My Diary Chapter 8 : Rintik Rindu
Story Edelweiss – Hari ini aku ingin menulis sesuatu, di sela rintik hujan yang jatuh di luar toko kecilku di Malang. Malang selalu punya cara aneh untuk menahan langkah waktu. Di sini, setiap tetes hujan seperti menggandakan gema kenangan, dan hari ini, entah mengapa, gema itu berwujud dirimu. Hujan mengetuk pelan atap seng, seperti mengetuk ruang-ruang sepi dalam dadaku, dan aku pun mengizinkan ingatan yang selama ini kutahan untuk menetes bersama. Mungkin aku memang bodoh, masih saja menulis untuk seseorang yang entah sedang apa di tempat lain, entah masih memikirkan hal yang sama atau sudah jauh berjalan ke arah yang tak lagi ada aku. Tapi bukankah itu yang membuat kenangan begitu setia? Ia tak menunggu jawaban, hanya menunggu untuk diakui keberadaannya.

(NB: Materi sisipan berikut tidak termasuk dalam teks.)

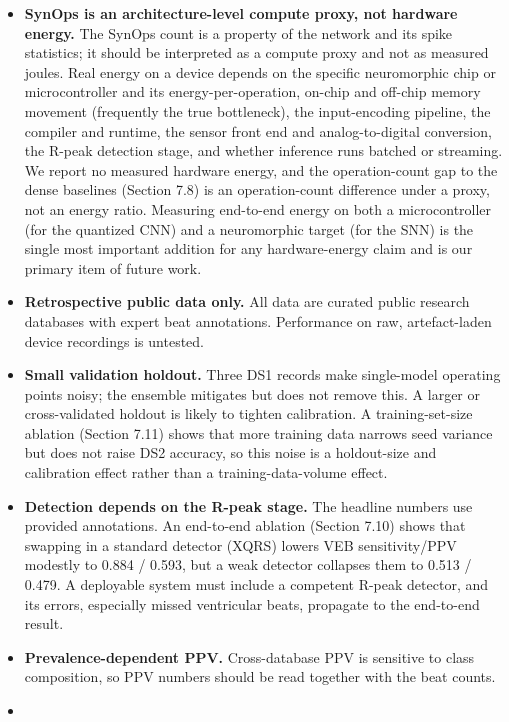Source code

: \documentclass[
]{article}
\providecommand{\tightlist}{%
  \setlength{\itemsep}{0pt}\setlength{\parskip}{0pt}}
\begin{document}
\begin{itemize}
\tightlist
\item
  \textbf{SynOps is an architecture-level compute proxy, not hardware
  energy.} The SynOps count is a property of the network and its spike
  statistics; it should be interpreted as a compute proxy and not as
  measured joules. Real energy on a device depends on the specific
  neuromorphic chip or microcontroller and its energy-per-operation,
  on-chip and off-chip memory movement (frequently the true bottleneck),
  the input-encoding pipeline, the compiler and runtime, the sensor
  front end and analog-to-digital conversion, the R-peak detection
  stage, and whether inference runs batched or streaming. We report no
  measured hardware energy, and the operation-count gap to the dense
  baselines (Section 7.8) is an operation-count difference under a
  proxy, not an energy ratio. Measuring end-to-end energy on both a
  microcontroller (for the quantized CNN) and a neuromorphic target (for
  the SNN) is the single most important addition for any hardware-energy
  claim and is our primary item of future work.
\item
  \textbf{Retrospective public data only.} All data are curated public
  research databases with expert beat annotations. Performance on raw,
  artefact-laden device recordings is untested.
\item
  \textbf{Small validation holdout.} Three DS1 records make single-model
  operating points noisy; the ensemble mitigates but does not remove
  this. A larger or cross-validated holdout is likely to tighten
  calibration. A training-set-size ablation (Section 7.11) shows that
  more training data narrows seed variance but does not raise DS2
  accuracy, so this noise is a holdout-size and calibration effect
  rather than a training-data-volume effect.
\item
  \textbf{Detection depends on the R-peak stage.} The headline numbers
  use provided annotations. An end-to-end ablation (Section 7.10) shows
  that swapping in a standard detector (XQRS) lowers VEB sensitivity/PPV
  modestly to 0.884 / 0.593, but a weak detector collapses them to 0.513
  / 0.479. A deployable system must include a competent R-peak detector,
  and its errors, especially missed ventricular beats, propagate to the
  end-to-end result.
\item
  \textbf{Prevalence-dependent PPV.} Cross-database PPV is sensitive to
  class composition, so PPV numbers should be read together with the
  beat counts.
\item

\end{itemize}
\end{document}
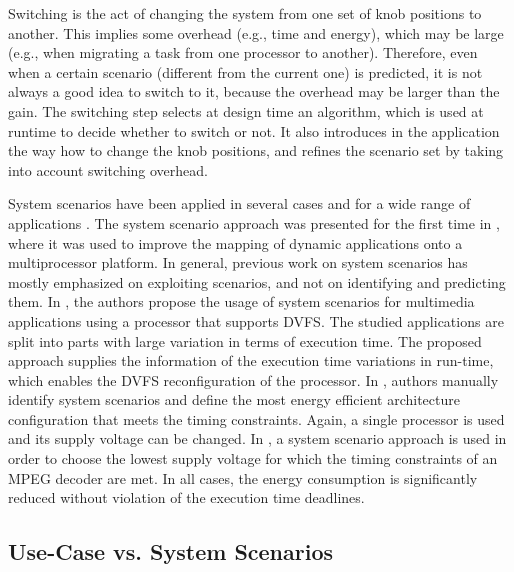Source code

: \begin{enumerate}
Switching is the act of changing the system from one set of knob positions to another. This implies some overhead (e.g., time and energy), which may be large (e.g., when migrating a task from one processor to another). 
Therefore, even when a certain scenario (different from the current one) is predicted, it is not always a good idea to switch to it, because the overhead may be larger than the gain. The switching step selects at design time an algorithm, which is used at runtime to decide whether to switch or not. 
It also introduces in the application the way how to change the knob positions, and refines the scenario set by taking into account switching overhead.

\end{enumerate}

System scenarios have been applied in several cases and for a wide range of applications \cite{tcm}.
The system scenario approach was presented for the first time in \cite{yang2002}, where it was used to improve the mapping of dynamic applications onto a multiprocessor platform.
In general, previous work on system scenarios has mostly emphasized on exploiting scenarios, and not on identifying and predicting them. 
In \cite{Chu02}, the authors propose the usage of system scenarios for multimedia applications using a processor that supports DVFS. 
The studied applications are split into parts with large variation in terms of execution time. 
The proposed approach supplies the information of the execution time variations in run-time, which enables the DVFS reconfiguration of the processor.
In \cite{sasanka2002}, authors manually identify system scenarios and define the most energy efficient architecture configuration that meets the timing constraints. 
Again, a single processor is used and its supply voltage can be changed. 
In \cite{choi2002}, a system scenario approach is used in order to choose the lowest supply voltage for which the timing constraints of an MPEG decoder are met. 
In all cases, the energy consumption is significantly reduced without violation of the execution time deadlines.


\subsection{Use-Case vs. System Scenarios}

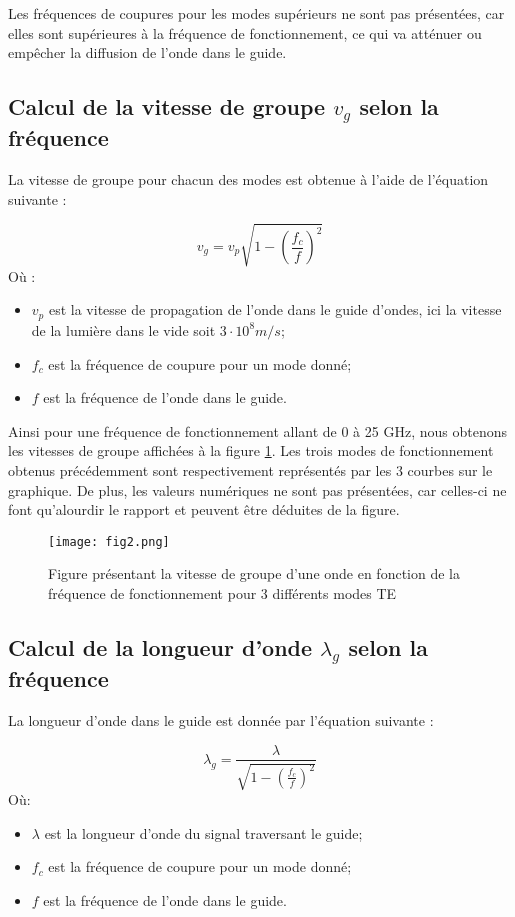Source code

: Les fréquences de coupures pour les modes supérieurs ne sont pas présentées, car elles sont supérieures à la fréquence de fonctionnement, ce qui va atténuer ou empêcher la diffusion de l'onde dans le guide.

\subsection{Calcul de la vitesse de groupe $v_g$ selon la fréquence}
La vitesse de groupe pour chacun des modes est obtenue à l'aide de l'équation suivante :

\begin{equation}
	v_g = v_p\sqrt{1-\left(\frac{f_c}{f}\right)^2}
\end{equation}
Où :
\begin{itemize}
	\item $v_p$ est la vitesse de propagation de l'onde dans le guide d'ondes, ici la vitesse de la lumière dans le vide soit $3\cdot10^8m/s$;
	\item $f_c$ est la fréquence de coupure pour un mode donné;
	\item $f$ est la fréquence de l'onde dans le guide.
\end{itemize}


Ainsi pour une fréquence de fonctionnement allant de 0 à 25 GHz, nous obtenons les vitesses de groupe affichées à la figure \ref{fig1}. Les trois modes de fonctionnement obtenus précédemment sont respectivement représentés par les 3 courbes sur le graphique. De plus, les valeurs numériques ne sont pas présentées, car celles-ci ne font qu'alourdir le rapport et peuvent être déduites de la figure.

\begin{figure}[htbp]
    \centering
    \texttt{[image: fig2.png]}
    \caption{Figure présentant la vitesse de groupe d'une onde en fonction de la fréquence de fonctionnement pour 3 différents modes TE}
    \label{fig1}
\end{figure}

\subsection{Calcul de la longueur d'onde $\lambda_g$ selon la fréquence}
La longueur d'onde dans le guide est donnée par l'équation suivante :

\begin{equation}
	\lambda_g = \frac{\lambda}{\sqrt{1-\left(\frac{f_c}{f}\right)^2}}
\end{equation}
Où:
\begin{itemize}
	\item $\lambda$ est la longueur d'onde du signal traversant le guide; 
	\item $f_c$ est la fréquence de coupure pour un mode donné;
	\item $f$ est la fréquence de l'onde dans le guide.
\end{itemize}


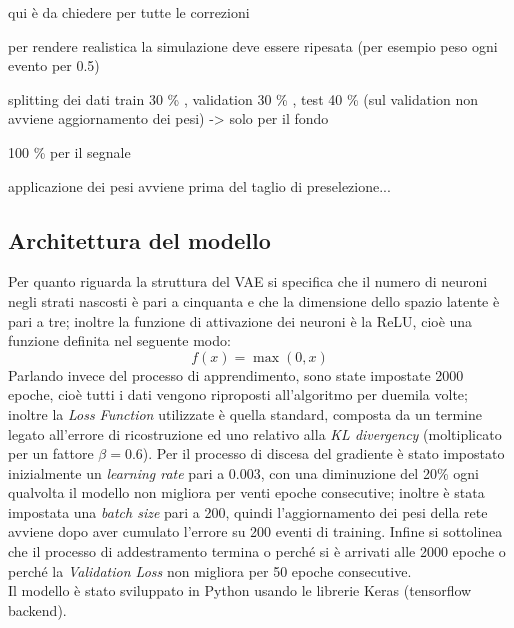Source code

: \color{red}
qui è da chiedere per tutte le correzioni
\color{black}

\newpage



per rendere realistica la simulazione deve essere ripesata (per esempio peso ogni evento per 0.5)

splitting dei dati train 30 \% , validation 30 \% , test 40 \%
(sul validation non avviene aggiornamento dei pesi) -> solo per il fondo

100 \% per il segnale

applicazione dei pesi avviene prima del taglio di preselezione...



\subsection{Architettura del modello}
\label{architettura del modello}
Per quanto riguarda la struttura del VAE si specifica che il numero di neuroni negli strati nascosti è pari a cinquanta e che la dimensione dello spazio latente è pari a tre; inoltre la funzione di attivazione dei neuroni è la ReLU, cioè una funzione definita nel seguente modo:
\begin{equation}
	f(x) = \max(0,x)
\end{equation} 
Parlando invece del processo di apprendimento, sono state impostate 2000 epoche, cioè tutti i dati vengono riproposti all'algoritmo per duemila volte; inoltre la \textit{Loss Function} utilizzate è quella standard, composta da un termine legato all'errore di ricostruzione ed uno relativo alla \textit{KL divergency} (moltiplicato per un fattore $\beta=0.6$). Per il processo di discesa del gradiente è stato impostato inizialmente un \textit{learning rate} pari a 0.003, con una diminuzione del 20\% ogni qualvolta il modello non migliora per venti epoche consecutive; inoltre è stata impostata una \textit{batch size} pari a 200, quindi l'aggiornamento dei pesi della rete avviene dopo aver cumulato l'errore su 200 eventi di training. Infine si sottolinea che il processo di addestramento termina o perché si è arrivati alle 2000 epoche o perché la \textit{Validation Loss} non migliora per 50 epoche consecutive.\\
Il modello è stato sviluppato in Python usando le librerie Keras (tensorflow backend).



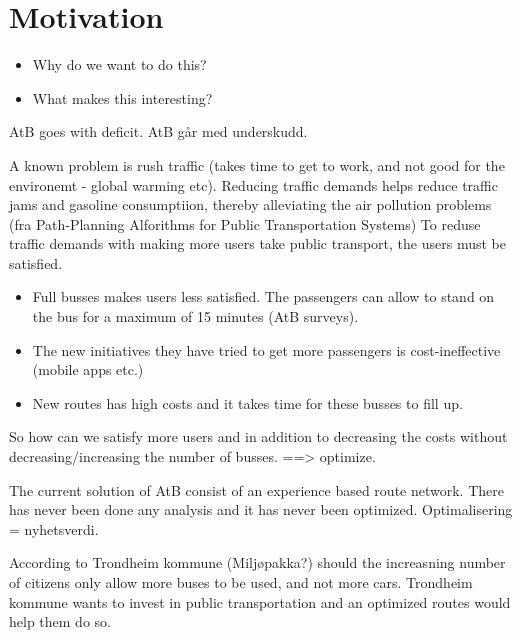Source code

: \section{Motivation}
\begin{itemize}
\item Why do we want to do this?
\item What makes this interesting?
\end{itemize}

AtB goes with deficit. AtB går med underskudd. \par
A known problem is rush traffic (takes time to get to work, and not good for the environemt - global warming etc). Reducing traffic demands helps reduce traffic jams and gasoline consumptiion, thereby alleviating the air pollution problems (fra Path-Planning Alforithms for Public Transportation Systems) To reduse traffic demands with making more
users take public transport, the users must be satisfied. 
\begin{itemize}
\item Full busses makes users less satisfied. The passengers can allow to stand on the bus for a maximum of 15 minutes (AtB surveys). 
\item The new initiatives they have tried to get more passengers is cost-ineffective (mobile apps etc.) 
\item New routes has high costs and it takes time for these busses to fill up. 
\end{itemize}
\par
So how can we satisfy more users and in addition to decreasing the costs without decreasing/increasing the number of busses. ==> optimize. 
\par
The current solution of AtB consist of an experience based route network. There has never been done any analysis and it has never been optimized. Optimalisering = nyhetsverdi.
\par
According to Trondheim kommune (Miljøpakka?) should the increasning number of citizens only allow more buses to be used, and not more cars. Trondheim kommune wants to invest in public transportation and an optimized routes would help them do so. 




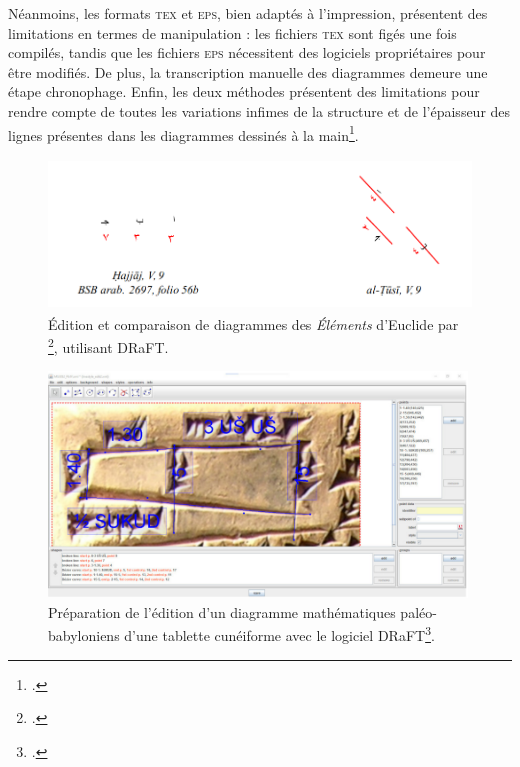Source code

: Néanmoins, les formats \textsc{tex} et \textsc{eps}, bien adaptés à l'impression,
présentent des limitations en termes de manipulation : les fichiers \textsc{tex}
sont figés une fois compilés, tandis que les fichiers \textsc{eps} nécessitent
des logiciels propriétaires pour être modifiés. De plus, la
transcription manuelle des diagrammes demeure une étape chronophage. Enfin, les deux méthodes présentent des limitations pour rendre compte de toutes les variations infimes de la structure et de l'épaisseur des lignes présentes dans les diagrammes dessinés à la main\footcite[``When a line has a very noticeable thickness, for example, should one choose points on the outer edge of the line, the inner edge, or somewhere in the middle ? When the scribe produces a distinctly rounded vertex to a quadrilateral, should one choose the point of the vertex to be somewhere in the rounded portion of the line or should the editor choose a point outside the line where the two sides would intersect if continued rectilinearly ?''][]{de_young_diagrams_2009}. 

\begin{figure}[H]
          \begin{center}
          \includegraphics[height=4cm]{figues/diagrammes_de_young.png}
          \end{center}
          \caption{Édition et comparaison de diagrammes des \textit{Éléments} d'Euclide par \citeauthor{de_young_editing_2014}\footcite[p.193]{de_young_diagrams_2009}, utilisant DRaFT.}
          \label{fig:diag_de_young} \end{figure}

\begin{figure}[H]
	\begin{center}
		\includegraphics[height=6cm]{figues/diagrammes_de_reynaud.png}
	\end{center}
	\caption{Préparation de l’édition d’un diagramme mathématiques paléo-babyloniens d'une tablette cunéiforme avec le logiciel DRaFT\footcite[Cette capture d'écran est issue du travail de thèse de][p.293]{reynaud_diagrammes_2017}.}
	\label{fig:diag_reynaud} \end{figure}

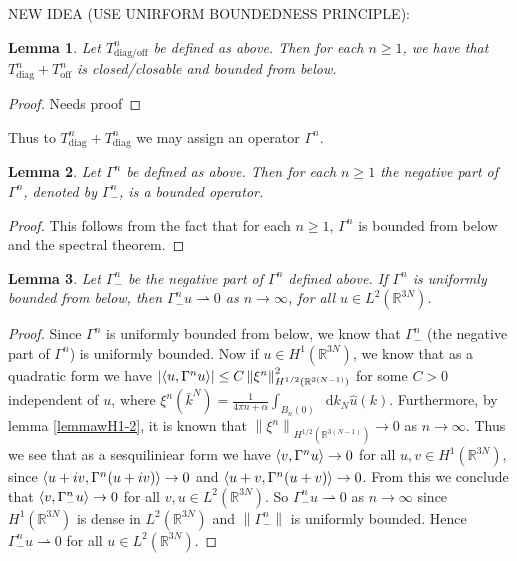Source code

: \documentclass[a4paper,11pt]{article}
\newcommand{\norm}[1]{\left\lVert #1 \right\rVert}
\newcommand{\abs}[1]{\left\lvert #1 \right\rvert}
\newcommand*\diff{\mathop{}\!\mathrm{d}}
\newcommand{\R}{\mathbb{R}}
\newtheorem{lemma}{Lemma}
\numberwithin{equation}{section}
\begin{document}
	NEW IDEA (USE UNIRFORM BOUNDEDNESS PRINCIPLE):\\
	\begin{lemma}
		Let $ T^n_{\text{diag/off}} $ be defined as above. Then for each $ n\geq1 $, we have that $  T^n_{\text{diag}}+T^n_{\text{off}}  $ is closed/closable and bounded from below.
	\end{lemma}
	\begin{proof}
		Needs proof
	\end{proof}
	Thus to $ T^n_{\text{diag}}+T^n_{\text{diag}} $ we may assign an operator $ \Gamma^n $.
	\begin{lemma}\label{lemmaGammaNegativePartBounded}
		Let $ \Gamma^n $ be defined as above. Then for each $ n\geq1 $ the negative part of $ \Gamma^n $, denoted by $ \Gamma^n_- $, is a bounded operator.
	\end{lemma}
	\begin{proof}
		This follows from the fact that for each $ n\geq1 $, $ \Gamma^n $ is bounded from below and the spectral theorem.
	\end{proof}
	\begin{lemma}\label{lemmaGammaBoundednessWeakConvergence1}
			Let $ \Gamma^n_- $ be the negative part of $ \Gamma^n $ defined above. If $ \Gamma^n $ is uniformly bounded from below, then $ \Gamma^n_- u\rightharpoonup0 $ as $ n\to\infty $, for all $ u\in L^2(\R^{3N}) $.
	\end{lemma}
	\begin{proof}
		Since $ \Gamma^n $ is uniformly bounded from below, we know that $ \Gamma^n_- $ (the negative part of $ \Gamma^n $) is uniformly bounded. Now if $ u\in H^1(\R^{3N}) $, we know that as a quadratic form we have $ \abs{\braket{u,\Gamma^nu}}\leq C \norm{\xi^n}^2_{H^{1/2}(\R^{3(N-1)})} $ for some $ C>0 $ independent of $ u $, where $ \xi^n(\bar{k}^N)=\frac{1}{4\pi n+\alpha}\int_{B_n(0)}\diff k_N \hat{u}(k) $. Furthermore, by lemma \ref{lemmawH1-2}, it is known that $ \norm{\xi^n}_{H^{1/2}(\R^{3(N-1)})}\to0 $ as $ n\to\infty $. Thus we see that as a sesquiliniear form we have $ \braket{v,\Gamma^n u}\to0 $ for all $ u,v\in H^1(\R^{3N}) $, since $ \braket{u+iv,\Gamma^n (u+iv)}\to0 $ and $ \braket{u+v,\Gamma^n (u+v)}\to0 $. From this we conclude that $ \braket{v,\Gamma^n_-u}\to 0 $ for all $ v,u\in L^2(\R^{3N}) $. So $ \Gamma^n_-u\rightharpoonup0 $ as $ n\to\infty $ since $ H^1(\R^{3N}) $ is dense in $ L^2(\R^{3N}) $ and $ \norm{\Gamma^n_-} $ is uniformly bounded. Hence $ \Gamma^n_-u\rightharpoonup0 $ for all $ u\in L^2(\R^{3N}) $.
	\end{proof}
\end{document}
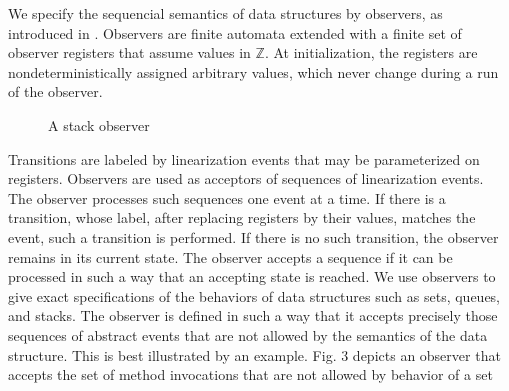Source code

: We specify the sequencial semantics of data structures by observers, as introduced
in \cite{AHHR:integrated:rep}. Observers are finite automata extended with a finite set of observer registers that
assume values in $\mathbb Z$. At initialization, the registers are nondeterministically assigned arbitrary
values, which never change during a run of the observer. 
\vspace{1cm}
\begin{figure}[h]
  \centering
  \vspace{0.3cm}
  \caption{A stack observer}
  \label{figure:shape:set:observers}
\end{figure} \vspace{1cm} Transitions are labeled
by linearization events that may be parameterized on registers. Observers are used as
acceptors of sequences of linearization events. The observer processes such sequences
one event at a time. If there is a transition, whose label, after replacing registers by their values, matches the event, such a transition is performed. If there is no such transition,
the observer remains in its current state. The observer accepts a sequence if it can be
processed in such a way that an accepting state is reached. We use observers to give exact specifications of the behaviors of data structures such as sets, queues, and stacks. The observer is defined in such a way that it accepts
precisely those sequences of abstract events that are not allowed by the semantics of
the data structure. This is best illustrated by an example. Fig. 3 depicts an observer that
accepts the set of method invocations that are not allowed by behavior of a set 


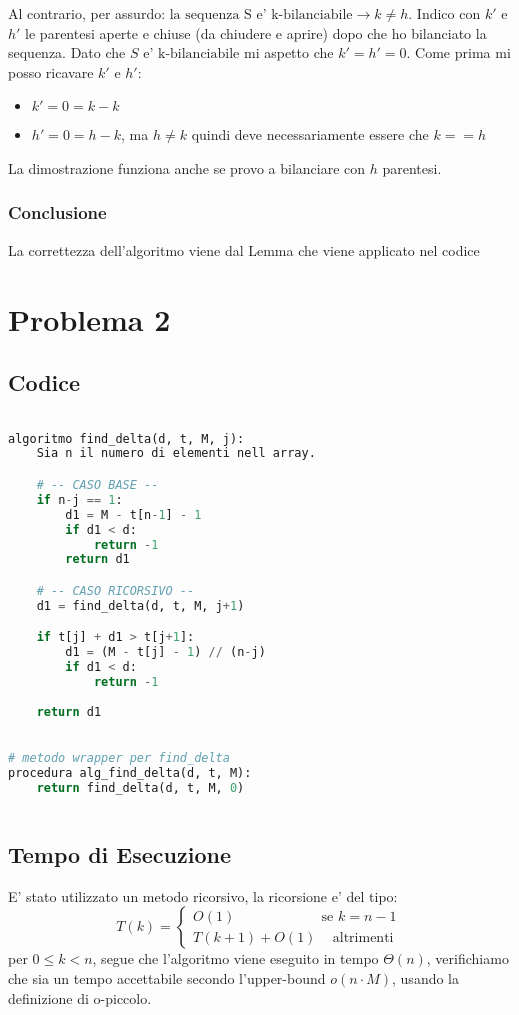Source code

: \documentclass{article}
\begin{document}
    Al contrario, per assurdo: $\text{la sequenza S e' k-bilanciabile} \to k \neq h$. 
    Indico con $k'$ e $h'$ le parentesi aperte e chiuse (da chiudere e aprire) dopo che ho bilanciato la sequenza. 
    Dato che $S$ e' $\text{k-bilanciabile}$ mi aspetto che $k'=h'=0$. 
    Come prima mi posso ricavare $k'$ e $h'$:
    \begin{itemize}
        \item $k' = 0 = k-k$
        \item $h' = 0 = h-k$, ma $h\neq k$ quindi deve necessariamente essere che $k==h$
    \end{itemize}

    La dimostrazione funziona anche se provo a bilanciare con $h$ parentesi.
\subsubsection {Conclusione }
    La correttezza dell'algoritmo viene dal Lemma che viene applicato nel codice

\newpage

\section{ Problema 2 }

\subsection{ Codice }
\begin{lstlisting}[language=Python]

algoritmo find_delta(d, t, M, j):
    Sia n il numero di elementi nell array.

    # -- CASO BASE --
    if n-j == 1:
        d1 = M - t[n-1] - 1
        if d1 < d:
            return -1
        return d1

    # -- CASO RICORSIVO --
    d1 = find_delta(d, t, M, j+1)

    if t[j] + d1 > t[j+1]:
        d1 = (M - t[j] - 1) // (n-j)
        if d1 < d:
            return -1
    
    return d1
    

# metodo wrapper per find_delta
procedura alg_find_delta(d, t, M):
    return find_delta(d, t, M, 0)
    
\end{lstlisting}

\subsection{ Tempo di Esecuzione }
E' stato utilizzato un metodo ricorsivo, la ricorsione e' del tipo: 
$$
T(k) = \begin{cases} 
O(1) \;\;\;\;\;\;\;\;\;\;\;\;\;\;\;\;\;\;\;\;\; \text{ se } k = n-1 \\
T(k+1) + O(1) \;\;\; \text{ altrimenti }
\end{cases}
$$
per $0\leq k< n$, segue che l'algoritmo viene eseguito in tempo $\Theta(n)$, verifichiamo che sia un tempo accettabile secondo l'upper-bound $o(n \cdot M)$, usando la definizione di o-piccolo.
\end{document}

Hari ini, aku kembali ke awal cerita—atau setidaknya, ke awal yang sempat kita miliki. Aku ingat, hujan pertama yang mempertemukan percakapan kita lagi setelah sekian lama seperti dua benua yang terpisah samudra. Malang kala itu diselimuti gerimis yang lembut, seolah alam tahu, pertemuan tak selalu harus keras dan dramatis. Kita memulai ulang dengan kata-kata sederhana, semacam “Hai, apa kabar?” yang mungkin bagi orang lain terdengar biasa saja, tapi bagiku itu seperti kunci yang membuka pintu dunia lama, dunia di mana kau pernah menjadi pusat orbitku. Bahkan hingga sekarang, setiap kali mendengar suara hujan di atap, aku seperti mendengar suaramu yang dulu selalu membawa kehangatan yang ganjil, seperti secangkir teh panas yang menunggu di meja kayu beraroma tanah basah.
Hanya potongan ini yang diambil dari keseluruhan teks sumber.